__Task directions__.
Below are the records. Gather each line that holds "Django".

Saved entries
·····

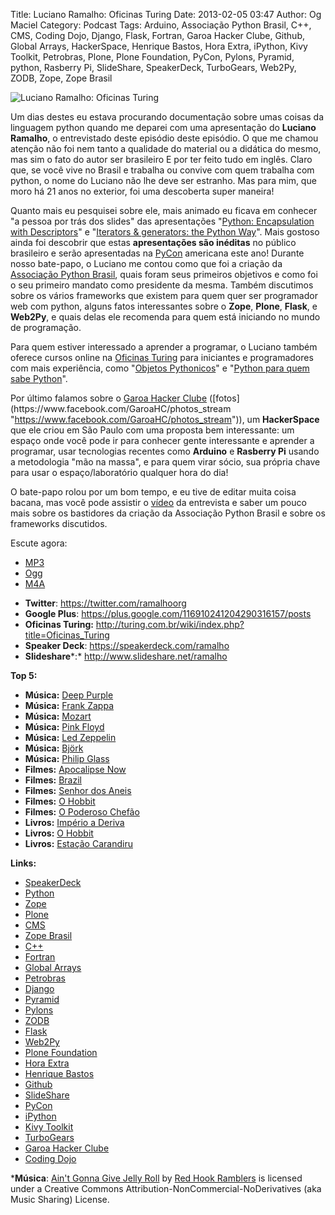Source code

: Title: Luciano Ramalho: Oficinas Turing
Date: 2013-02-05 03:47
Author: Og Maciel
Category: Podcast
Tags: Arduino, Associação Python Brasil, C++, CMS, Coding Dojo, Django, Flask, Fortran, Garoa Hacker Clube, Github, Global Arrays, HackerSpace, Henrique Bastos, Hora Extra, iPython, Kivy Toolkit, Petrobras, Plone, Plone Foundation, PyCon, Pylons, Pyramid, python, Rasberry Pi, SlideShare, SpeakerDeck, TurboGears, Web2Py, ZODB, Zope, Zope Brasil

![Luciano Ramalho: Oficinas Turing]({filename}/images/lucianoramalho.jpg)

Um dias destes eu estava procurando documentação sobre umas coisas da
linguagem python quando me deparei com uma apresentação do **Luciano
Ramalho**, o entrevistado deste episódio deste episódio. O que me chamou
atenção não foi nem tanto a qualidade do material ou a didática do
mesmo, mas sim o fato do autor ser brasileiro E por ter feito tudo em
inglês. Claro que, se você vive no Brasil e trabalha ou convive com quem
trabalha com python, o nome do Luciano não lhe deve ser estranho. Mas
para mim, que moro há 21 anos no exterior, foi uma descoberta super
maneira!

Quanto mais eu pesquisei sobre ele, mais animado eu ficava em conhecer
"a pessoa por trás dos slides" das apresentações "[Python: Encapsulation
with
Descriptors](https://speakerdeck.com/ramalho/python-encapsulation-with-descriptors
"https://speakerdeck.com/ramalho/python-encapsulation-with-descriptors")"
e "[Iterators & generators: the Python
Way](%20https://speakerdeck.com/ramalho/iterators-and-generators-the-python-way " https://speakerdeck.com/ramalho/iterators-and-generators-the-python-way")".
Mais gostoso ainda foi descobrir que estas **apresentações são
inéditas** no público brasileiro e serão apresentadas na
[PyCon](https://us.pycon.org/2013/ "https://us.pycon.org/2013/")
americana este ano! Durante nosso bate-papo, o Luciano me contou como
que foi a criação da [Associação Python
Brasil](http://associacao.python.org.br "http://associacao.python.org.br"),
quais foram seus primeiros objetivos e como foi o seu primeiro mandato
como presidente da mesma. Também discutimos sobre os vários frameworks
que existem para quem quer ser programador web com python, alguns fatos
interessantes sobre o **Zope**, **Plone**, **Flask**, e **Web2Py**, e
quais delas ele recomenda para quem está iniciando no mundo de
programação.

Para quem estiver interessado a aprender a programar, o Luciano também
oferece cursos online na [Oficinas
Turing](http://turing.com.br/wiki/index.php?title=Oficinas_Turing "http://turing.com.br/wiki/index.php?title=Oficinas_Turing")
para iniciantes e programadores com mais experiência, como "[Objetos
Pythonicos](http://turing.com.br/wiki/index.php?title=Objetos_Pythonicos "http://turing.com.br/wiki/index.php?title=Objetos_Pythonicos")"
e "[Python para quem sabe
Python](http://turing.com.br/wiki/index.php?title=Python_para_quem_sabe_Python "http://turing.com.br/wiki/index.php?title=Python_para_quem_sabe_Python")".

Por último falamos sobre o [Garoa Hacker
Clube](http://hackerspaces.org/wiki/Garoa_Hacker_Clube "http://hackerspaces.org/wiki/Garoa_Hacker_Clube") ([fotos](https://www.facebook.com/GaroaHC/photos_stream "https://www.facebook.com/GaroaHC/photos_stream")),
um **HackerSpace** que ele criou em São Paulo com uma proposta bem
interessante: um espaço onde você pode ir para conhecer gente
interessante e aprender a programar, usar tecnologias recentes como
**Arduino** e **Rasberry Pi** usando a metodologia "mão na massa", e
para quem virar sócio, sua própria chave para usar o espaço/laboratório
qualquer hora do dia!

O bate-papo rolou por um bom tempo, e eu tive de editar muita coisa
bacana, mas você pode assistir o
[vídeo](http://bit.ly/YPOZTO "http://bit.ly/YPOZTO") da entrevista e
saber um pouco mais sobre os bastidores da criação da Associação Python
Brasil e sobre os frameworks discutidos.

Escute agora:

* [MP3](http://downloads.ogmaciel.com/castalio-podcast-50.mp3)
* [Ogg](http://downloads.ogmaciel.com/castalio-podcast-50.ogg)
* [M4A](http://downloads.ogmaciel.com/castalio-podcast-50.mp3)

-   **Twitter**: <https://twitter.com/ramalhoorg>
-   **Google Plus**:
    <https://plus.google.com/116910241204290316157/posts>
-   **Oficinas Turing:**
    <http://turing.com.br/wiki/index.php?title=Oficinas_Turing>
-   **Speaker Deck**: <https://speakerdeck.com/ramalho>
-   **Slideshare***:* <http://www.slideshare.net/ramalho>

**Top 5:**

-   **Música:** [Deep Purple](http://www.last.fm/search?q=Deep+Purple)
-   **Música:** [Frank Zappa](http://www.last.fm/search?q=Frank+Zappa)
-   **Música:** [Mozart](http://www.last.fm/search?q=Mozart)
-   **Música:** [Pink Floyd](http://www.last.fm/search?q=Pink+Floyd)
-   **Música:** [Led Zeppelin](http://www.last.fm/search?q=Led+Zeppelin)
-   **Música:** [Björk](http://www.last.fm/search?q=Björk)
-   **Música:** [Philip Glass](http://www.last.fm/search?q=Philip+Glass)
-   **Filmes:** [Apocalipse
    Now](http://www.imdb.com/find?s=all&q=Apocalipse+Now)
-   **Filmes:** [Brazil](http://www.imdb.com/find?s=all&q=Brazil)
-   **Filmes:** [Senhor dos
    Aneis](http://www.imdb.com/find?s=all&q=Senhor+dos+Aneis)
-   **Filmes:** [O Hobbit](http://www.imdb.com/find?s=all&q=O+Hobbit)
-   **Filmes:** [O Poderoso
    Chefão](http://www.imdb.com/find?s=all&q=O+Poderoso+Chefão)
-   **Livros:** [Império a
    Deriva](http://www.amazon.com/s/ref=nb_sb_noss?url=search-alias%3Dstripbooks&field-keywords=Império+a+Deriva)
-   **Livros:** [O
    Hobbit](http://www.amazon.com/s/ref=nb_sb_noss?url=search-alias%3Dstripbooks&field-keywords=O+Hobbit)
-   **Livros:** [Estação
    Carandiru](http://www.amazon.com/s/ref=nb_sb_noss?url=search-alias%3Dstripbooks&field-keywords=Estação+Carandiru)

**Links:**

-   [SpeakerDeck](https://duckduckgo.com/?q=SpeakerDeck)
-   [Python](https://duckduckgo.com/?q=Python)
-   [Zope](https://duckduckgo.com/?q=Zope)
-   [Plone](https://duckduckgo.com/?q=Plone)
-   [CMS](https://duckduckgo.com/?q=CMS)
-   [Zope Brasil](https://duckduckgo.com/?q=Zope+Brasil)
-   [C++](https://duckduckgo.com/?q=C++)
-   [Fortran](https://duckduckgo.com/?q=Fortran)
-   [Global Arrays](https://duckduckgo.com/?q=Global+Arrays)
-   [Petrobras](https://duckduckgo.com/?q=Petrobras)
-   [Django](https://duckduckgo.com/?q=Django)
-   [Pyramid](https://duckduckgo.com/?q=Pyramid)
-   [Pylons](https://duckduckgo.com/?q=Pylons)
-   [ZODB](https://duckduckgo.com/?q=ZODB)
-   [Flask](https://duckduckgo.com/?q=Flask)
-   [Web2Py](https://duckduckgo.com/?q=Web2Py)
-   [Plone Foundation](https://duckduckgo.com/?q=Plone+Foundation)
-   [Hora Extra](https://duckduckgo.com/?q=Hora+Extra)
-   [Henrique Bastos](https://duckduckgo.com/?q=Henrique+Bastos)
-   [Github](https://duckduckgo.com/?q=Github)
-   [SlideShare](https://duckduckgo.com/?q=SlideShare)
-   [PyCon](https://duckduckgo.com/?q=PyCon)
-   [iPython](https://duckduckgo.com/?q=iPython)
-   [Kivy Toolkit](https://duckduckgo.com/?q=Kivy+Toolkit)
-   [TurboGears](https://duckduckgo.com/?q=TurboGears)
-   [Garoa Hacker Clube](https://duckduckgo.com/?q=Garoa+Hacker+Clube)
-   [Coding Dojo](https://duckduckgo.com/?q=Coding+Dojo)

***Música**: [Ain't Gonna Give Jelly
Roll](http://freemusicarchive.org/music/Red_Hook_Ramblers/Live__WFMU_on_Antique_Phonograph_Music_Program_with_MAC_Feb_8_2011/Red_Hook_Ramblers_-_12_-_Aint_Gonna_Give_Jelly_Roll)
by [Red Hook Ramblers](http://www.redhookramblers.com/) is licensed under a Creative Commons
Attribution-NonCommercial-NoDerivatives (aka Music Sharing) License.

·····

__Response to this task__.
Tags: Arduino, Associação Python Brasil, C++, CMS, Coding Dojo, Django, Flask, Fortran, Garoa Hacker Clube, Github, Global Arrays, HackerSpace, Henrique Bastos, Hora Extra, iPython, Kivy Toolkit, Petrobras, Plone, Plone Foundation, PyCon, Pylons, Pyramid, python, Rasberry Pi, SlideShare, SpeakerDeck, TurboGears, Web2Py, ZODB, Zope, Zope Brasil
-   [Django](https://duckduckgo.com/?q=Django)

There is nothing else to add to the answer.